Input material section start

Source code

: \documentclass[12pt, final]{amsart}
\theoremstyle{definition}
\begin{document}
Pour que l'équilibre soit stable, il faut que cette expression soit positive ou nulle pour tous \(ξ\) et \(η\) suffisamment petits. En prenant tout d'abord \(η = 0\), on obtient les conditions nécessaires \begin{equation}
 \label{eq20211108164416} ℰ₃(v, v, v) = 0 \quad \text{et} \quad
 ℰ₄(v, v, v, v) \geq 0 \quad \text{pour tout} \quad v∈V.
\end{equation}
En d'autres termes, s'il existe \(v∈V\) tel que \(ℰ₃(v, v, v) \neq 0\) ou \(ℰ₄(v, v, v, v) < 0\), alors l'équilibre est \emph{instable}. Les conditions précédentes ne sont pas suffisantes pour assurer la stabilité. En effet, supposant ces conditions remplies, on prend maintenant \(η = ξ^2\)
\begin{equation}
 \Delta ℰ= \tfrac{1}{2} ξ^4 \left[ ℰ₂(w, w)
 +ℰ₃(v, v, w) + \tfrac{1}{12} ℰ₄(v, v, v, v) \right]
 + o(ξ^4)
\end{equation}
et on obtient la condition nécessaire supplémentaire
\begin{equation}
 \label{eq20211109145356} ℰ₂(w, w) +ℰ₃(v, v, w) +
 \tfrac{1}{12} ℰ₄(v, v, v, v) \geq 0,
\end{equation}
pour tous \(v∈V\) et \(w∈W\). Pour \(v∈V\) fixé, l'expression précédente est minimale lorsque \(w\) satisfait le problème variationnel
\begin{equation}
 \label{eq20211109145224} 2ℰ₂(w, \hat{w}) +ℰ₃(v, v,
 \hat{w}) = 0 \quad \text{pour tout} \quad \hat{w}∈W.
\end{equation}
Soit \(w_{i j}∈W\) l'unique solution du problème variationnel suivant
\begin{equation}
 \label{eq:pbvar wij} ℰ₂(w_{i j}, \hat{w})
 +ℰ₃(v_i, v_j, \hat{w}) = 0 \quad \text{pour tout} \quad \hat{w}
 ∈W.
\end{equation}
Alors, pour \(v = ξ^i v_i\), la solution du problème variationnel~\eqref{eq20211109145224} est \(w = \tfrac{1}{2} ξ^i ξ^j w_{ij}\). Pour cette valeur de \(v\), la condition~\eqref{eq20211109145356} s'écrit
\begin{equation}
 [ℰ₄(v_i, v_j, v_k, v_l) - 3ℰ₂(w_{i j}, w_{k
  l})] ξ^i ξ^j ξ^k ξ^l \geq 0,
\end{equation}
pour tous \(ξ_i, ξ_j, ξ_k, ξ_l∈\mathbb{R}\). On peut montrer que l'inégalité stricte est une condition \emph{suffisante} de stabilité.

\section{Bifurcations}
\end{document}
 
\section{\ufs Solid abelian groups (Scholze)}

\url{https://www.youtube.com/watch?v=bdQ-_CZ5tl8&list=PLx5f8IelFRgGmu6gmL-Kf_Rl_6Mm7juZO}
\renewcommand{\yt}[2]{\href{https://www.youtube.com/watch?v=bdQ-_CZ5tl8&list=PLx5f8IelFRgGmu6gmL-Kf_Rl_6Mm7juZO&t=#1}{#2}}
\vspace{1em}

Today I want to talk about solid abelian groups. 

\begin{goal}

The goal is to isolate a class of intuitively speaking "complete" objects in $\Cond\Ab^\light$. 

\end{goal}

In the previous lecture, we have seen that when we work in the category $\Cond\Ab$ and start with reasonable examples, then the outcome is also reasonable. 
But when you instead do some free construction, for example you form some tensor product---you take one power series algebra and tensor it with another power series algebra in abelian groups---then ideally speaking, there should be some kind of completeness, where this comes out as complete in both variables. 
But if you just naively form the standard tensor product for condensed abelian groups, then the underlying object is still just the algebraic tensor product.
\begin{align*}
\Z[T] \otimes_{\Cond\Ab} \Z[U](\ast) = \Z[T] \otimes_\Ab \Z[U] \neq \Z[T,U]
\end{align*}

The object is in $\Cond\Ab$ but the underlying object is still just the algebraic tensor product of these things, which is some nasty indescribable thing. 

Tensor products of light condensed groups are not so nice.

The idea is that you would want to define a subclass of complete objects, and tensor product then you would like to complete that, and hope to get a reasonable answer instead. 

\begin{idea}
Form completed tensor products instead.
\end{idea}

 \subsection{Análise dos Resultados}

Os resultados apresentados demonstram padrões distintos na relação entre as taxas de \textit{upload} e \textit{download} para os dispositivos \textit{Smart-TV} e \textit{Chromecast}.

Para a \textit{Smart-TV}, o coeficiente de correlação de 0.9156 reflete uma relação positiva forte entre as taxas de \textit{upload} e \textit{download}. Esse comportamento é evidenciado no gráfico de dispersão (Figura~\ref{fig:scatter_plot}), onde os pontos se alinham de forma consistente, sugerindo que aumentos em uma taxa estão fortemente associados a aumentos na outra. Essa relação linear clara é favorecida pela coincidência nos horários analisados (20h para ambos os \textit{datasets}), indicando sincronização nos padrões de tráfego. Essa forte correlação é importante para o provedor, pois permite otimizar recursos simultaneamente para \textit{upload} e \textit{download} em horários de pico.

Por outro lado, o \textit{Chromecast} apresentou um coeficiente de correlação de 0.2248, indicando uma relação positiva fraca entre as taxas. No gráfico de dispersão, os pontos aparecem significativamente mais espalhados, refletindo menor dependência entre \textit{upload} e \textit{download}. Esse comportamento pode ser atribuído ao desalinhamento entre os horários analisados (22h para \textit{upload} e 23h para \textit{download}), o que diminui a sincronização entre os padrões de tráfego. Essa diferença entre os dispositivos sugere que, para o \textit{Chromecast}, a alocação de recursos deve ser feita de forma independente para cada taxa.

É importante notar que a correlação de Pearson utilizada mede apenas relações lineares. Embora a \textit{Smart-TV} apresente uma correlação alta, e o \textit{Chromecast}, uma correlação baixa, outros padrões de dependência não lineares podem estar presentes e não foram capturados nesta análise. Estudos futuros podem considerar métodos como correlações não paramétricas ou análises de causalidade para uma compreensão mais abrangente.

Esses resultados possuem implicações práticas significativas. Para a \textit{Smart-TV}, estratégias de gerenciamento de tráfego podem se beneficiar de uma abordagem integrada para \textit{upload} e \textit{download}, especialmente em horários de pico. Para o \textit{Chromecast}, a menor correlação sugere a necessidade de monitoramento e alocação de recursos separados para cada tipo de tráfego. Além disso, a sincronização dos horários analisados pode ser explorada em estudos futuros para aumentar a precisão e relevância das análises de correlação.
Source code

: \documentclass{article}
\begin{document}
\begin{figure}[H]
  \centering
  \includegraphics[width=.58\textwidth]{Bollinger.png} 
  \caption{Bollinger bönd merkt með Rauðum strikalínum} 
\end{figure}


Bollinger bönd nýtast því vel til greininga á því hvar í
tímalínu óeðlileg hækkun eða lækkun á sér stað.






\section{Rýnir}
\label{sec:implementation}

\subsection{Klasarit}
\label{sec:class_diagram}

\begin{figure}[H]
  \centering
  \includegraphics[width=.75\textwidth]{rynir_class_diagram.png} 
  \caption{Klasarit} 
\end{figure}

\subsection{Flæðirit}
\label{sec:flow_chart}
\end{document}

Input material section end

What to do — Repeat, character for character, the lines of the material above from the line with "But when you" through the line with "o coeficiente de".

Exercise response —
But when you instead do some free construction, for example you form some tensor product---you take one power series algebra and tensor it with another power series algebra in abelian groups---then ideally speaking, there should be some kind of completeness, where this comes out as complete in both variables. 
But if you just naively form the standard tensor product for condensed abelian groups, then the underlying object is still just the algebraic tensor product.
\begin{align*}
\Z[T] \otimes_{\Cond\Ab} \Z[U](\ast) = \Z[T] \otimes_\Ab \Z[U] \neq \Z[T,U]
\end{align*}

The object is in $\Cond\Ab$ but the underlying object is still just the algebraic tensor product of these things, which is some nasty indescribable thing. 

Tensor products of light condensed groups are not so nice.

The idea is that you would want to define a subclass of complete objects, and tensor product then you would like to complete that, and hope to get a reasonable answer instead. 

\begin{idea}
Form completed tensor products instead.
\end{idea}

 \subsection{Análise dos Resultados}

Os resultados apresentados demonstram padrões distintos na relação entre as taxas de \textit{upload} e \textit{download} para os dispositivos \textit{Smart-TV} e \textit{Chromecast}.

Para a \textit{Smart-TV}, o coeficiente de correlação de 0.9156 reflete uma relação positiva forte entre as taxas de \textit{upload} e \textit{download}. Esse comportamento é evidenciado no gráfico de dispersão (Figura~\ref{fig:scatter_plot}), onde os pontos se alinham de forma consistente, sugerindo que aumentos em uma taxa estão fortemente associados a aumentos na outra. Essa relação linear clara é favorecida pela coincidência nos horários analisados (20h para ambos os \textit{datasets}), indicando sincronização nos padrões de tráfego. Essa forte correlação é importante para o provedor, pois permite otimizar recursos simultaneamente para \textit{upload} e \textit{download} em horários de pico.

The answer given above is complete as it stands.